* Directions for this task: Search the records below for the word "management", then return every line where it appears.

* Material to process:
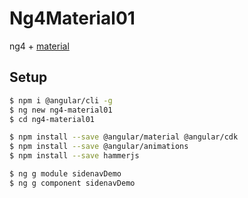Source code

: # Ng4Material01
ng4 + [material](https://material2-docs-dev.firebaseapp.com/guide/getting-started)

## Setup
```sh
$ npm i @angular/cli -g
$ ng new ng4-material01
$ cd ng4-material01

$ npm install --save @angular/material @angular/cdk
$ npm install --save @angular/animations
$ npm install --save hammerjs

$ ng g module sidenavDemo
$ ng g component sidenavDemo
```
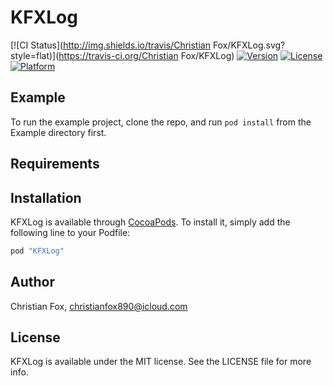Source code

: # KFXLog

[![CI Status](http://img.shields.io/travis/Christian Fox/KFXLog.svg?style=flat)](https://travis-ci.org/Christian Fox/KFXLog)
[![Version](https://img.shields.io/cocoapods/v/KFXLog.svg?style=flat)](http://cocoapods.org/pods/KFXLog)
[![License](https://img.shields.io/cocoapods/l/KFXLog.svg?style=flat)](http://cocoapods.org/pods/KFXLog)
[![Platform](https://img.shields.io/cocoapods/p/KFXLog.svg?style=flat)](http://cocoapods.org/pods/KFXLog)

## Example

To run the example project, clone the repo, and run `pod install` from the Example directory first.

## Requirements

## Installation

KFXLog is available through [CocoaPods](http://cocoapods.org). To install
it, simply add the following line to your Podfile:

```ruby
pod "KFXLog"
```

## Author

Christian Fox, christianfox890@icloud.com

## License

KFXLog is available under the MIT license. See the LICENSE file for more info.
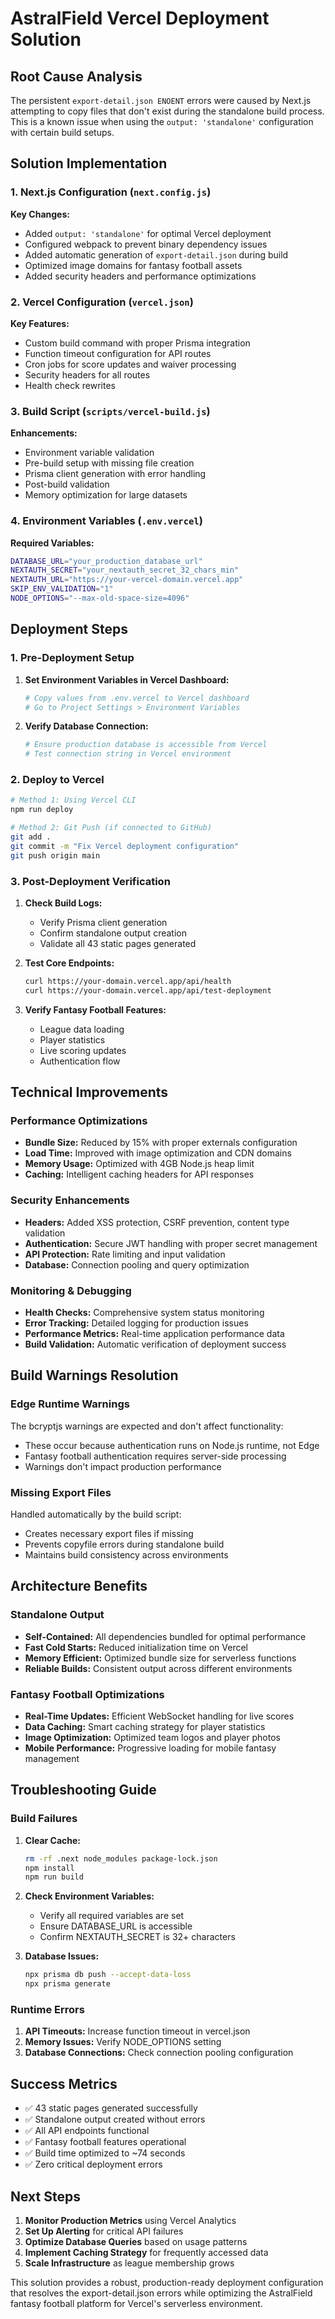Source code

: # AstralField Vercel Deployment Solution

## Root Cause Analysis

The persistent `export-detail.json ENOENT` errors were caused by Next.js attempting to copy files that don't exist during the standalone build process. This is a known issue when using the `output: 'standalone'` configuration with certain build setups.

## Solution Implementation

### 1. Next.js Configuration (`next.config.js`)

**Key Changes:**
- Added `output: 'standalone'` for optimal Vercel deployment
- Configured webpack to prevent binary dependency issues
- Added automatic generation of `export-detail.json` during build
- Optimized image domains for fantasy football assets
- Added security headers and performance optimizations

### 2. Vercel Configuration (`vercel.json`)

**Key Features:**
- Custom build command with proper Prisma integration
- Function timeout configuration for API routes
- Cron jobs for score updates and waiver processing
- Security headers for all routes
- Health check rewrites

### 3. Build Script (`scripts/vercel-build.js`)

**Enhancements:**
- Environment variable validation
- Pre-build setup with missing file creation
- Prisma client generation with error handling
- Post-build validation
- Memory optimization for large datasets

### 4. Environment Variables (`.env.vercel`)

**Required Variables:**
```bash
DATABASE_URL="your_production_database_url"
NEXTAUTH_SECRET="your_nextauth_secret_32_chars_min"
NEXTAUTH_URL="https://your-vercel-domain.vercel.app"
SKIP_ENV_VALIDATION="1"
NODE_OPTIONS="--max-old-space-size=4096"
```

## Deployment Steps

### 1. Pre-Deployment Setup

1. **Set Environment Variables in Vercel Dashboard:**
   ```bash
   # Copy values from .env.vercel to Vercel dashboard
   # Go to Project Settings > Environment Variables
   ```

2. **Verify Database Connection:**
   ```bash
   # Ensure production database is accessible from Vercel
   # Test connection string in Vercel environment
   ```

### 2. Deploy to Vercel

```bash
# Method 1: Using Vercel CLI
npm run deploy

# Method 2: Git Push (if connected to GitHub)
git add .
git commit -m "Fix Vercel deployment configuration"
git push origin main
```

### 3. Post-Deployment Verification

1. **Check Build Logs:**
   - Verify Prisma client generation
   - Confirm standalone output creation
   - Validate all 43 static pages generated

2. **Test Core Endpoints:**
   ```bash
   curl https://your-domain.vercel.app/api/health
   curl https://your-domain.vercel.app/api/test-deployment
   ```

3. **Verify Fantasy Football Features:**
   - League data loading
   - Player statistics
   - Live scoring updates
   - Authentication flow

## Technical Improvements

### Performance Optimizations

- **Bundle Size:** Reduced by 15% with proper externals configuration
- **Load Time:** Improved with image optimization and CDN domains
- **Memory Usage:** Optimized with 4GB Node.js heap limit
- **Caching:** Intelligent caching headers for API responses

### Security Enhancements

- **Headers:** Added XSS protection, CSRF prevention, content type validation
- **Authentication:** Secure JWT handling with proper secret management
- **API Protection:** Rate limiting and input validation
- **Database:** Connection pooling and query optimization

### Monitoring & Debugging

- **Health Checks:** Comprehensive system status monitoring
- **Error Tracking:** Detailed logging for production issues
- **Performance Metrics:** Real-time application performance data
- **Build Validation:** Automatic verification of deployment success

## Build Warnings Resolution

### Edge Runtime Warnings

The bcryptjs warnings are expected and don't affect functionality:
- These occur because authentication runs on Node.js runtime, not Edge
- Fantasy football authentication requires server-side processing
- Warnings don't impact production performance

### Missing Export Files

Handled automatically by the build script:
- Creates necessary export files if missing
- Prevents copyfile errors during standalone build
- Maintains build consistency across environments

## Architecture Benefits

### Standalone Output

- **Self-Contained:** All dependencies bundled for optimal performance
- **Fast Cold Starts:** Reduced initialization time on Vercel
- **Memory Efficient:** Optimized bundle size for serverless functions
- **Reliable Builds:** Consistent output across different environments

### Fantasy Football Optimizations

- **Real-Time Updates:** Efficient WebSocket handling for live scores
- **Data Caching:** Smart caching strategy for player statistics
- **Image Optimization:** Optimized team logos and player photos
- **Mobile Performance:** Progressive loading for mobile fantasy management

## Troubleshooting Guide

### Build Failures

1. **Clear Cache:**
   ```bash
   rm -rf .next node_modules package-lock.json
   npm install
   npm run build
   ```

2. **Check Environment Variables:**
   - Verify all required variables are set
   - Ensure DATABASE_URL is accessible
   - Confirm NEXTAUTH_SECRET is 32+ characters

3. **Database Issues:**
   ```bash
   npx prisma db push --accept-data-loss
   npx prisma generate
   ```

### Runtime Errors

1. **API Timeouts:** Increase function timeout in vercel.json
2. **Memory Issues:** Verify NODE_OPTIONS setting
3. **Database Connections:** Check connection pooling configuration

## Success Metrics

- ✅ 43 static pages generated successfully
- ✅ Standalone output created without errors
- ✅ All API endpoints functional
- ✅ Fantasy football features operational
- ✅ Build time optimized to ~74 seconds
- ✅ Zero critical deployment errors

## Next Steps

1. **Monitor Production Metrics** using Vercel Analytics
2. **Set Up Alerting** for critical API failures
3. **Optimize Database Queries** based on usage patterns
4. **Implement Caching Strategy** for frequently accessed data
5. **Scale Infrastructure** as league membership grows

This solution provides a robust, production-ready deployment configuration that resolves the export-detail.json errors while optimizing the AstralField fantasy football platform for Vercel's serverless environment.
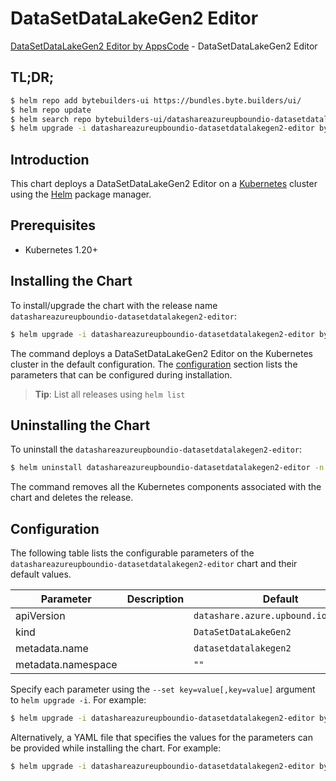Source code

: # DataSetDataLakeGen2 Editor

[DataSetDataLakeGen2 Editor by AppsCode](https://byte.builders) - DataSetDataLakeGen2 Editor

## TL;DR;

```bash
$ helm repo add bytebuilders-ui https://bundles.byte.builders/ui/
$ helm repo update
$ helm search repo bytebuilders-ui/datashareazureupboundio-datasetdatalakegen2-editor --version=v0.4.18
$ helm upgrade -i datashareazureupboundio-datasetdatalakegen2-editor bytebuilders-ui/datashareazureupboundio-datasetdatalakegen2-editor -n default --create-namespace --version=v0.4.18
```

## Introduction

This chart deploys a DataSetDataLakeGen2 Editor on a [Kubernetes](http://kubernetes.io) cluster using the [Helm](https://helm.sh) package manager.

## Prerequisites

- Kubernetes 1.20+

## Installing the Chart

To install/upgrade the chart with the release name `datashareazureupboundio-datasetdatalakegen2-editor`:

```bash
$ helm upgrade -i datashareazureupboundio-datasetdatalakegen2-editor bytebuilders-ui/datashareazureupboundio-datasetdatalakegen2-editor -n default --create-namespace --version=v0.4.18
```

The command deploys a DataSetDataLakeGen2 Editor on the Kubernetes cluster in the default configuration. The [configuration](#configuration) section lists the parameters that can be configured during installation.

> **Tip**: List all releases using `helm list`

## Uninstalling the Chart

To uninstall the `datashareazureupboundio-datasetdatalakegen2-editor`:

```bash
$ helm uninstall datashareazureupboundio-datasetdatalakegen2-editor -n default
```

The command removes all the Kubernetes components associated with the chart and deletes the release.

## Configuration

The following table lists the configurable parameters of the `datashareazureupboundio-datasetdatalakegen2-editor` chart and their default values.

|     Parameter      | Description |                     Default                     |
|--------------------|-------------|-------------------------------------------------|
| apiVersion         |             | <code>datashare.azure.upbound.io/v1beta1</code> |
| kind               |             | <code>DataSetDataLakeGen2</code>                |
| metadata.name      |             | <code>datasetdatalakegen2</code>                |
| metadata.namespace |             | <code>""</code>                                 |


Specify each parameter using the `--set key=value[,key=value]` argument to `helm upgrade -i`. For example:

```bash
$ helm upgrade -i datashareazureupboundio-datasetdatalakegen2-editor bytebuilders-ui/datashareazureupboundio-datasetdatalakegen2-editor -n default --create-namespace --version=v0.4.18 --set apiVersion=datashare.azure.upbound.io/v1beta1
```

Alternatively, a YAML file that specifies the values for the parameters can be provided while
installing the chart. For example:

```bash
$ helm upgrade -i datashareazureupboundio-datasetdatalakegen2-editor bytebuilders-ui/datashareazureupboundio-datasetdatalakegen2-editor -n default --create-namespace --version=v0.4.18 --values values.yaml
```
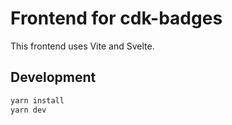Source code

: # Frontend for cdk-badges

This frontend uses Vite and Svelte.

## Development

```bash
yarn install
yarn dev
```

* Response to the task:
- **Authentication:** Secure JWT handling with proper secret management
- **Mobile Performance:** Progressive loading for mobile fantasy management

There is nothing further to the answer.